Una crisi che si protrae dal 2008, i suoi rilevanti e negativi effetti sul lavoro, i redditi e lo stato sociale. Un processo epocale di immigrazione che ha sommato a chi cerca un lavoro il dramma di chi fugge dalla dittatura e dalla morte.

Questo il contesto della relazione al Parlamento europeo del Presidente della Commissione J. C. Juncker sullo Stato dell’Unione.

L’analisi è stata sommaria e ha rimosso le responsabilità della Commissione sul peggioramento in atto. Le proposte frammentarie e ripetitive di interventi che hanno già dimostrato la loro inefficacia, compreso il piano di (presunti) investimenti che porta il nome del presidente e il decantato (ma inutile) “Garanzia giovani”.

Non una parola è stata destinata alla ormai evidente necessità di riscrivere i trattati per dare alle istituzioni europee le competenze che servono per affrontare le emergenze prima ricordate e per fissare un progetto nel quale la coesione sociale sia garantita dalla crescita sostenibile (alternativa all’austerità) e dalla estensione di protezioni sociali universali e dei diritti.

Anche le buone intenzioni sono apparse limitate nel discorso di Juncker. Ma sorprende l’enfasi dei commenti positivi di alcune famiglie politiche (socialisti inclusi) ad un discorso modesto.

Intendiamoci, non è in discussione la vocazione europeista di Juncker, vocazione che risalta davanti ai nazionalisti ed anche davanti ad una parte della sua stessa famiglia politica, quella popolare. Ma se si vuole davvero rilanciare l’Europa bisogna avere il coraggio dei proporre il cambiamento profondo, di sfidare gli egoismi, non con rituali appelli alla solidarietà ma con proposte che possono (anzi auspicabilmente dovrebbero) andare in rotta di collisione con le scelte prevalenti del Consiglio e di una larga parte dei governi. Ad esempio per favorire lo sviluppo servono grandi investimenti che si possono fare soltanto reperendo risorse rilevanti da politiche fiscali uniformi e coerenti. Ma non c’è una volontà forte di introdurre obblighi per le multinazionali di rendicontare periodicamente cosa fanno e quali tasse pagano. Una Apple non fa primavera.

La crescita ha bisogno di produzioni di beni e di servizi che rispettano l’ambiente altrimenti la sostenibilità è una sola. Forse pretendere proposte fiscali di vero contrasto all’evasione e all’elusione da un presidente di commissione che ricopriva lo stesso ruolo in Lussemburgo all’epoca dello scandalo Lux Leaks è eccessivo, ma non c’è alternativa per cambiare rotta.

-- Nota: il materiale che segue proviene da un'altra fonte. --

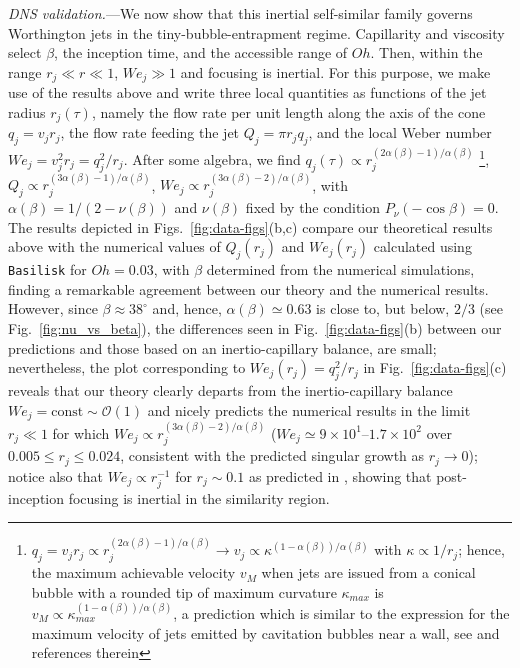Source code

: \documentclass[twocolumn]{revtex4-2}
\begin{document}
\emph{DNS validation.}---We now show that this inertial self-similar family governs Worthington jets in the tiny-bubble-entrapment regime. Capillarity and viscosity select $\beta$, the inception time, and the accessible range of $Oh$. Then, within the range $r_j\ll r\ll1$, $We_j\gg1$ and focusing is inertial.
For this purpose, we make use of the results above and write three local quantities as functions of the jet radius $r_j(\tau)$, namely the flow rate per unit length along the axis of the cone $q_j=v_j r_j$, the flow rate feeding the jet $Q_j=\pi r_j q_j$, and the local Weber number $We_j=v^2_j r_j=q^2_j/r_j$. After some algebra, we find $q_j(\tau)\propto r_j^{(2\alpha(\beta)-1)/\alpha(\beta)}$ \footnote{$q_j=v_j r_j\propto r_j^{(2\alpha(\beta)-1)/\alpha(\beta)}\rightarrow v_j\propto \kappa^{(1-\alpha(\beta))/\alpha(\beta)}$ with $\kappa\propto 1/r_j$; hence, the maximum achievable velocity $v_M$ when jets are issued from a conical bubble with a rounded tip of maximum curvature $\kappa_{max}$ is $v_M\propto \kappa_{max}^{(1-\alpha(\beta))/\alpha(\beta)}$, a prediction which is similar to the expression for the maximum velocity of jets emitted by cavitation bubbles near a wall, see \cite{AMZhang2026} and references therein}, $Q_j\propto r_j^{(3\alpha(\beta)-1)/\alpha(\beta)}$, $We_j\propto r_j^{(3\alpha(\beta)-2)/\alpha(\beta)}$, with $\alpha(\beta)=1/(2-\nu(\beta))$ and $\nu(\beta)$ fixed by the condition $P_\nu(-\cos\beta)=0$. The results depicted in Figs.~\ref{fig:data-figs}(b,c) compare our theoretical results above with the numerical values of $Q_j(r_j)$ and $We_j(r_j)$ calculated using \texttt{Basilisk} \cite{Popinet2009,Popinet2015,Vatsal2021} for $Oh=0.03$, with $\beta$ determined from the numerical simulations, finding a remarkable agreement between our theory and the numerical results. However, since $\beta\approx 38^\circ$ and, hence, $\alpha(\beta)\simeq 0.63$ is close to, but below, $2/3$ (see Fig.~\ref{fig:nu_vs_beta}), the differences seen in Fig.~\ref{fig:data-figs}(b) between our predictions and those based on an inertio-capillary balance, are small; nevertheless, the plot corresponding to $We_j(r_j)=q^2_j/r_j$ in Fig.~\ref{fig:data-figs}(c)
reveals that our theory clearly departs from the inertio-capillary balance $We_j=\mathrm{const}\sim \mathcal{O}(1)$ and nicely predicts the numerical results in the limit $r_j\ll 1$ for which $We_j\propto r_j^{(3\alpha(\beta)-2)/\alpha(\beta)}$ ($We_j\simeq9\times10^1$--$1.7\times10^2$ over $0.005\le r_j\le0.024$, consistent with the predicted singular growth as $r_j\to0$); notice also that $We_j\propto r^{-1}_j$ for $r_j\sim 0.1$ as predicted in \cite{PRF2023}, showing that post-inception focusing is inertial in the similarity region.
\end{document}
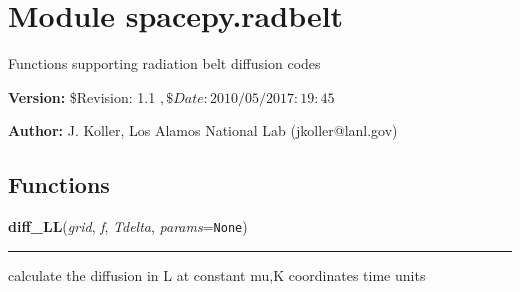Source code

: %
%
%


\section{Module spacepy.radbelt}

    \label{spacepy:radbelt}
Functions supporting radiation belt diffusion codes

\textbf{Version:} \$Revision: 1.1 $, \$Date: 2010/05/20 17:19:45 $



\textbf{Author:} J. Koller, Los Alamos National Lab (jkoller@lanl.gov)





  \subsection{Functions}

    \label{spacepy:radbelt:diff_LL}

    \vspace{0.5ex}

\hspace{.8\funcindent}\begin{boxedminipage}{\funcwidth}

    \raggedright \textbf{diff\_LL}(\textit{grid}, \textit{f}, \textit{Tdelta}, \textit{params}={\tt None})

    \vspace{-1.5ex}

    \rule{\textwidth}{0.5\fboxrule}
\setlength{\parskip}{2ex}
    calculate the diffusion in L at constant mu,K coordinates time units

\setlength{\parskip}{1ex}
    \end{boxedminipage}

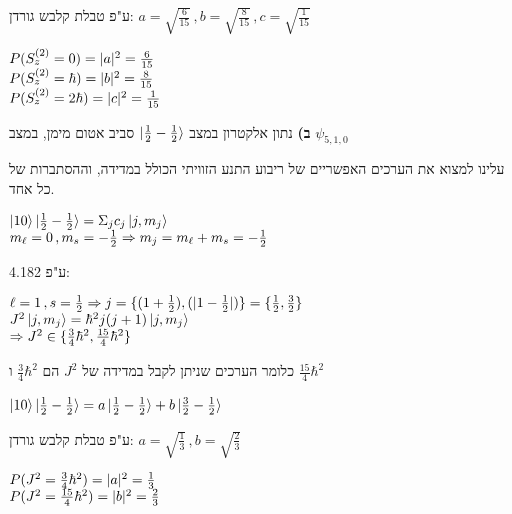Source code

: \documentclass[14pt]{extarticle}
\makeatletter
\newenvironment{lefteqs}{%
    \begin{english}%
    \begin{flushleft}%
    \renewcommand{\arraystretch}{1.3}%
    $\begin{array}{@{}l@{}}%
}{%
    \end{array}$%
    \end{flushleft}%
    \end{english}%
}
\makeatother
\begin{document}
ע"פ טבלת קלבש גורדן: $a=\sqrt{\frac{6}{15}} \, , b=\sqrt{\frac{8}{15}} \, , c=\sqrt{\frac{1}{15}}$

\begin{lefteqs}
    P(S_z^{(2)}=0) = |a|^2 = \frac{6}{15} \\
    P(S_z^{(2)}=\hbar) = |b|^2 = \frac{8}{15} \\
    P(S_z^{(2)}=2\hbar) = |c|^2 = \frac{1}{15}
\end{lefteqs}

\textbf{ב)}
נתון אלקטרון במצב $\ket{\frac{1}{2} -\frac{1}{2}}$ סביב אטום מימן, במצב $\psi_{5,1,0}$

עלינו למצוא את הערכים האפשריים של ריבוע התנע הזוויתי הכולל במדידה, וההסתברות של כל אחד.

\begin{lefteqs}
    \ket{1 0} \ket{\frac{1}{2} -\frac{1}{2}} = \Sigma_j c_j \ket{j, m_j} \\
    m_{\ell} = 0 \, , m_s = -\frac{1}{2} \Rightarrow m_j = m_\ell + m_s = -\frac{1}{2} \\
\end{lefteqs}

ע"פ 4.182:

\begin{lefteqs}
    \ell = 1 \, , s=\frac{1}{2} \Rightarrow j=\{ (1+\frac{1}{2}), (|1-\frac{1}{2}|) \} = \{\frac{1}{2}, \frac{3}{2} \} \\
    J^2 \ket{j, m_j} = \hbar^2 j(j+1) \ket{j, m_j} \\
    \Rightarrow J^2 \in \{ \frac{3}{4}\hbar^2, \frac{15}{4}\hbar^2 \}
\end{lefteqs}

כלומר הערכים שניתן לקבל במדידה של $J^2$ הם $\frac{3}{4}\hbar^2$ ו $\frac{15}{4}\hbar^2$

\begin{lefteqs}
    \ket{1 0} \ket{\frac{1}{2} -\frac{1}{2}} = a \ket{\frac{1}{2} -\frac{1}{2}} + b \ket{\frac{3}{2} -\frac{1}{2}} \\
\end{lefteqs}

ע"פ טבלת קלבש גורדן: $a=\sqrt{\frac{1}{3}} \, , b=\sqrt{\frac{2}{3}}$

\begin{lefteqs}
    P(J^2 = \frac{3}{4}\hbar^2) = |a|^2 = \frac{1}{3} \\
    P(J^2 = \frac{15}{4}\hbar^2) = |b|^2 = \frac{2}{3}
\end{lefteqs}
\end{document}
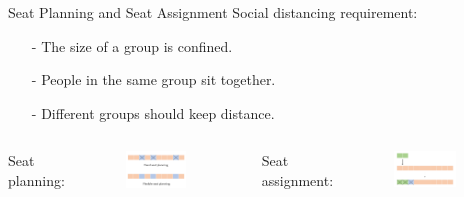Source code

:     \begin{frame}{Seat Planning and Seat Assignment}
      Social distancing requirement: 
      
      \begin{itemize}
        \item[-] The size of a group is confined.
        \item[-] People in the same group sit together.
        \item[-] Different groups should keep distance.
      \end{itemize}
      
      \vspace{0.8cm}

      \begin{columns}
        \column{5cm}  %
        Seat planning: 
          \begin{figure}[ht]
            \centering
            \includegraphics[width = 0.8\textwidth]{./images/seat_planning.png}
          \end{figure}
          \column{5cm}
        Seat assignment: 
          \scriptsize
          \begin{figure}[ht]
            \centering
            \includegraphics[width = 0.8\textwidth]{./images/seat_assignment.png}
          \end{figure}
      \end{columns}
    
    \end{frame}
    

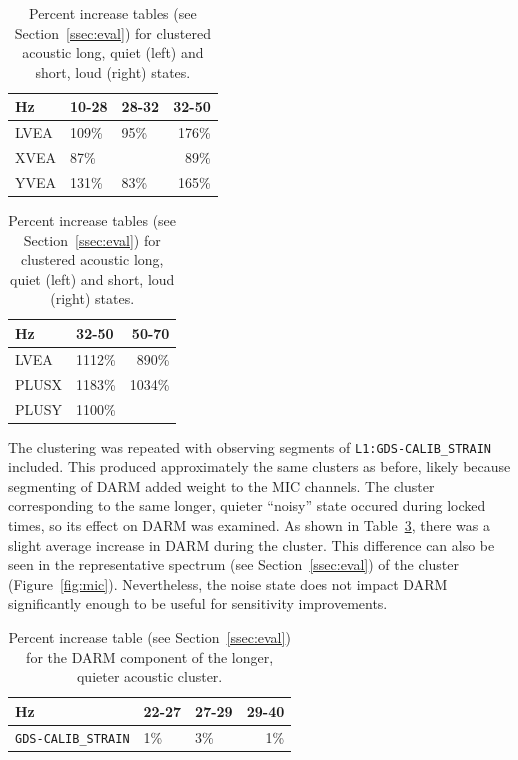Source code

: \documentclass[colorlinks=true,pdfstartview=FitV,linkcolor=blue,
            citecolor=red,urlcolor=magenta]{ligodoc}
\begin{document}
\begin{table}\hspace{2em}
  \begin{tabular}{l|llr}
    Hz & 10-28 & 28-32 & 32-50 \\ \hline
    LVEA & 109\% & 95\% & 176\% \\
    XVEA & 87\% &   &  89\% \\
    YVEA & 131\% & 83\% & 165\%
  \end{tabular}\hfill
  \begin{tabular}{l|lr}
    Hz & 32-50 & 50-70 \\ \hline
    LVEA & 1112\% & 890\% \\
    PLUSX & 1183\% & 1034\% \\
    PLUSY & 1100\%
  \end{tabular}\hspace{2em}
  \caption{Percent increase tables (see Section~\ref{ssec:eval}) for clustered acoustic long, quiet (left) and short, loud (right) states.}\label{tab:mic}
\end{table}

The clustering was repeated with observing segments of \texttt{L1:GDS-CALIB\_STRAIN} included.
This produced approximately the same clusters as before, likely because segmenting of DARM added weight to the MIC channels.
The cluster corresponding to the same longer, quieter ``noisy'' state occured during locked times, so its effect on DARM was examined.
As shown in Table~\ref{tab:micdarm}, there was a slight average increase in DARM during the cluster.
This difference can also be seen in the representative spectrum (see Section~\ref{ssec:eval}) of the cluster (Figure~\ref{fig:mic}).
Nevertheless, the noise state does not impact DARM significantly enough to be useful for sensitivity improvements.

\begin{table}\centering
  \begin{tabular}{l|llr}
    Hz & 22-27 & 27-29 & 29-40 \\ \hline
    \texttt{GDS-CALIB\_STRAIN} & 1\% & 3\% & 1\%
  \end{tabular}
  \caption{Percent increase table (see Section~\ref{ssec:eval}) for the DARM component of the longer, quieter acoustic cluster.}\label{tab:micdarm}
\end{table}
\end{document}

Al di là dell’enfasi nei commenti se il quadro rimane lo stesso e se, in particolare, la percezione da parte dei cittadini europei non registreranno novità, nei delicatissimi appuntamenti autunnali, che incidono sull’Europa (dalle presidenziali in Austria, al referendum sull’immigrazione in Ungheria, al voto in Spagna) i nazionalismi si ingigantiranno.

Non basta dire come fa Juncker che bisogna attivare subito le procedure per attuare la Brexit, bisogna anche “aiutare” il governo inglese a muoversi negandogli quell’interlocuzione bilaterale che invece il Consiglio accetta in silenzio. Perché la Commissione non chiede a tutti comportamenti coerenti per attuare rapidamente le conseguenze del voto democratico degli inglesi?